Parmi les grands noms qui ont illustré les sciences physiques entre 1775 et 1885, d'assez nombreux savants se sont intéressés à la poudre noire. Les propriétés et les effets de cette « poudre à canon », comme on l'appelait généralement, constituaient un sujet digne d'attention pour Lavoisier, Charles Hutton, Rumford, Berthollet, Gay-Lussac, Chevreul, Graham, Favre, Bunsen, Abel, Sarrau, Berthelot,...

Certains firent des mesures de chaleurs d'explosion. En 1828, dans son cours de chimie, Gay-Lussac (1778-1850 ; X 1797) fut amené, à propos des nitrates, à parler de la poudre noire et de ses effets qui, nous précise le rédacteur du cours (1), sont très aisés à expliquer : ils résultent de la grande quantité de gaz libérée par l'explosion et de la chaleur que celle-ci dégage. Gay-Lussac estimait que la température des gaz pouvait atteindre trois ou quatre mille degrés.

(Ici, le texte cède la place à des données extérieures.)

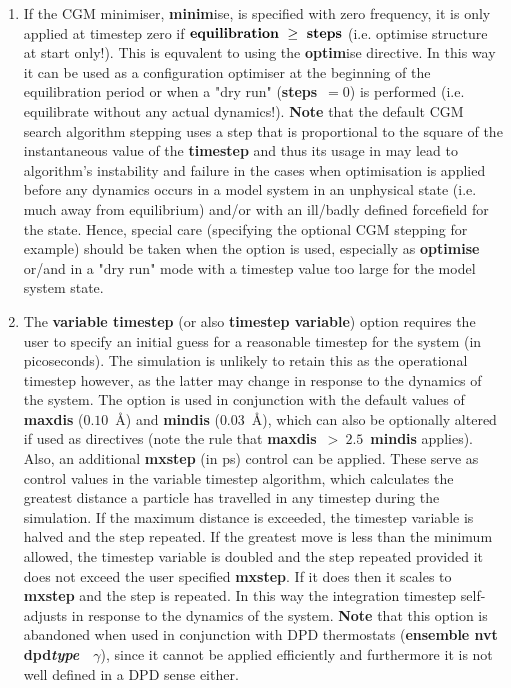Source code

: \begin{enumerate}
\item If the CGM minimiser, {\bf minim}ise, is specified with zero
frequency, it is only applied at timestep zero if
${\bf equilibration}~\ge~{\bf steps}$ (i.e. optimise structure at
start only!).  This is equvalent to using the {\bf optim}ise
directive.  In this way it can be used as a configuration
optimiser at the beginning of the equilibration period or when
a "dry run" ({\bf steps}~$= 0$) is performed (i.e. equilibrate
without any actual dynamics!).  {\bf Note} that the default CGM search
algorithm stepping uses a step that is proportional to the square of
the instantaneous value of the {\bf timestep} and thus its usage in
may lead to algorithm's instability and failure in the cases when
optimisation is applied before any dynamics occurs in a model
system in an unphysical state (i.e. much away from equilibrium)
and/or with an ill/badly defined forcefield for the state.  Hence,
special care (specifying the optional CGM stepping for example)
should be taken when the option is used, especially as {\bf optimise}
or/and in a "dry run" mode with a timestep value too large for the model system state.

\item The {\bf variable timestep} (or also {\bf timestep variable})
option requires the user to specify an initial guess for a
reasonable timestep for the system (in picoseconds).  The simulation
is unlikely to retain this as the operational timestep however, as
the latter may change in response to the dynamics of the system.  The
option is used in conjunction with the default values of {\bf maxdis}
($0.10$~\AA) and {\bf mindis} ($0.03$~\AA), which can also be
optionally altered if used as directives (note the rule that
{\bf maxdis}~$>~2.5$~{\bf mindis} applies).  Also, an additional
{\bf mxstep} (in ps) control can be applied.  These serve as
control values in the variable timestep algorithm, which calculates
the greatest distance a particle has travelled in any timestep
during the simulation.  If the maximum distance is exceeded, the
timestep variable is halved and the step repeated.  If the greatest
move is less than the minimum allowed, the timestep variable is
doubled and the step repeated provided it does not exceed the
user specified {\bf mxstep}.  If it does then it scales to
{\bf mxstep} and the step is repeated.  In this way the integration
timestep self-adjusts in response to the dynamics of the system.
{\bf Note} that this option is abandoned when used in conjunction with
DPD thermostats ({\bf ensemble nvt dpd}\textrm{\textit{\textbf{type}}}~~$\gamma$),
since it cannot be applied efficiently and furthermore it is not
well defined in a DPD sense either.


\end{enumerate}
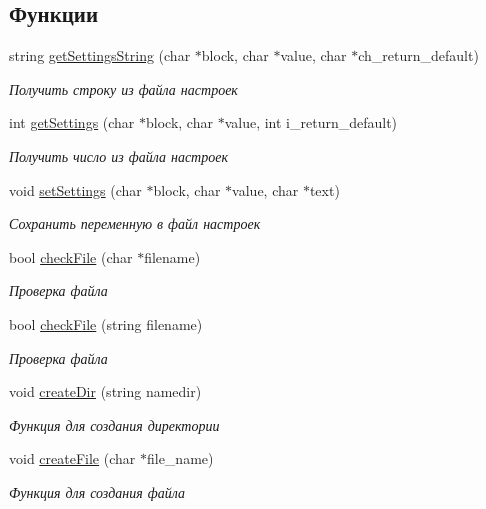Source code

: \subsection*{Функции}
\begin{DoxyCompactItemize}
\item 
string \mbox{\hyperlink{group__settingscpp_ga50535cebf45c8d7cbffd29274699e5f5}{get\+Settings\+String}} (char $\ast$block, char $\ast$value, char $\ast$ch\+\_\+return\+\_\+default)
\begin{DoxyCompactList}\small\item\em Получить строку из файла настроек \end{DoxyCompactList}\item 
int \mbox{\hyperlink{group__settingscpp_ga0a2fe94de4037eda33c49fe332970891}{get\+Settings}} (char $\ast$block, char $\ast$value, int i\+\_\+return\+\_\+default)
\begin{DoxyCompactList}\small\item\em Получить число из файла настроек \end{DoxyCompactList}\item 
void \mbox{\hyperlink{group__settingscpp_ga463e32ccb37f9478b0e62ee0d21c5999}{set\+Settings}} (char $\ast$block, char $\ast$value, char $\ast$text)
\begin{DoxyCompactList}\small\item\em Сохранить переменную в файл настроек \end{DoxyCompactList}\item 
bool \mbox{\hyperlink{group__settingscpp_ga2dd1bc039652a0480c444957d416b6a6}{check\+File}} (char $\ast$filename)
\begin{DoxyCompactList}\small\item\em Проверка файла \end{DoxyCompactList}\item 
bool \mbox{\hyperlink{group__settingscpp_ga64f8c9899c815dc180b2b564c0d05762}{check\+File}} (string filename)
\begin{DoxyCompactList}\small\item\em Проверка файла \end{DoxyCompactList}\item 
void \mbox{\hyperlink{group__settingscpp_ga5ac0cd45ecb6e65e3ace40687d6ee8bc}{create\+Dir}} (string namedir)
\begin{DoxyCompactList}\small\item\em Функция для создания директории \end{DoxyCompactList}\item 
void \mbox{\hyperlink{group__settingscpp_ga8f34a2030acfb5567678ab2bba25f3c1}{create\+File}} (char $\ast$file\+\_\+name)
\begin{DoxyCompactList}\small\item\em Функция для создания файла \end{DoxyCompactList}\end{DoxyCompactItemize}


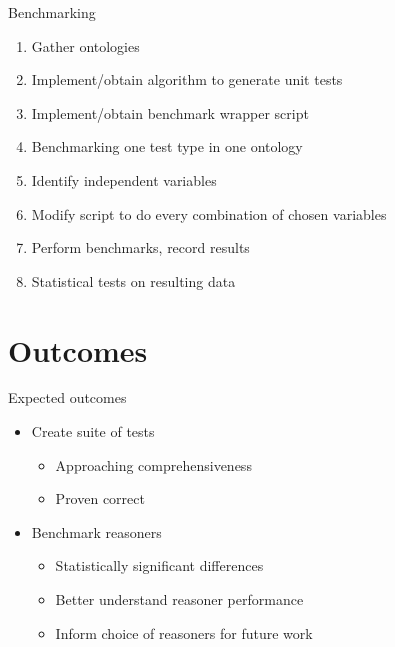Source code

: \documentclass[17pt,mathserif]{beamer}
\begin{document}
\begin{frame}[allowframebreaks]{Benchmarking}
  \begin{enumerate}
    \item Gather ontologies
    \item Implement/obtain algorithm to generate unit tests
    \item Implement/obtain benchmark wrapper script
    \item Benchmarking one test type in one ontology
    \item Identify independent variables
    \item Modify script to do every combination of chosen variables
    \item Perform benchmarks, record results
    \item Statistical tests on resulting data
  \end{enumerate}
\end{frame}

\section{Outcomes}

\begin{frame}{Expected outcomes}
  \begin{itemize}
    \item Create suite of tests
    \begin{itemize}
      \item Approaching comprehensiveness
      \item Proven correct
    \end{itemize}
    \item Benchmark reasoners
    \begin{itemize}
      \item Statistically significant differences
      \item Better understand reasoner performance
      \item Inform choice of reasoners for future work
    \end{itemize}
  \end{itemize}
\end{frame}
\end{document}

Jusque vers l'année 1830, la poudre noire fut pratiquement la seule substance explosive connue. En dehors d'elle, on ne peut citer que l'or fulminant, déjà mentionné au xive siècle, le fulminate de mercure que Charles Howard découvrit en 1799 et le chlorure d'azote (cf. 3.3 et 6.4). Après 1830, de nouveaux explosifs furent découverts : les nitrocelluloses (Braconnot, 1833 ; Pelouze, 1838 ; Schönbein, 1846), la nitroglycérine (Sobrero, 1847) puis de nombreux esters nitriques et des dérivés nitrés. Grâce, principalement, à Noble et Abel, à Sarrau et à Berthelot, une science des explosifs se développa, dans laquelle la thermochimie joue un rôle important.

En effet, si l'on retient la définition de l'explosif donnée par Sarrau (2) : « On appelle explosif tout corps capable de se transformer rapidement en gaz à haute température », on conçoit que la quantité de chaleur dégagée au cours d'une explosion doive être une grandeur très caractéristique de celle-ci : la plupart des laboratoires ou stations d'essais où l'on étudie les explosifs comprennent donc une section de calorimétrie chimique. Les traités concernant ces substances contiennent de nombreuses données thermochimiques.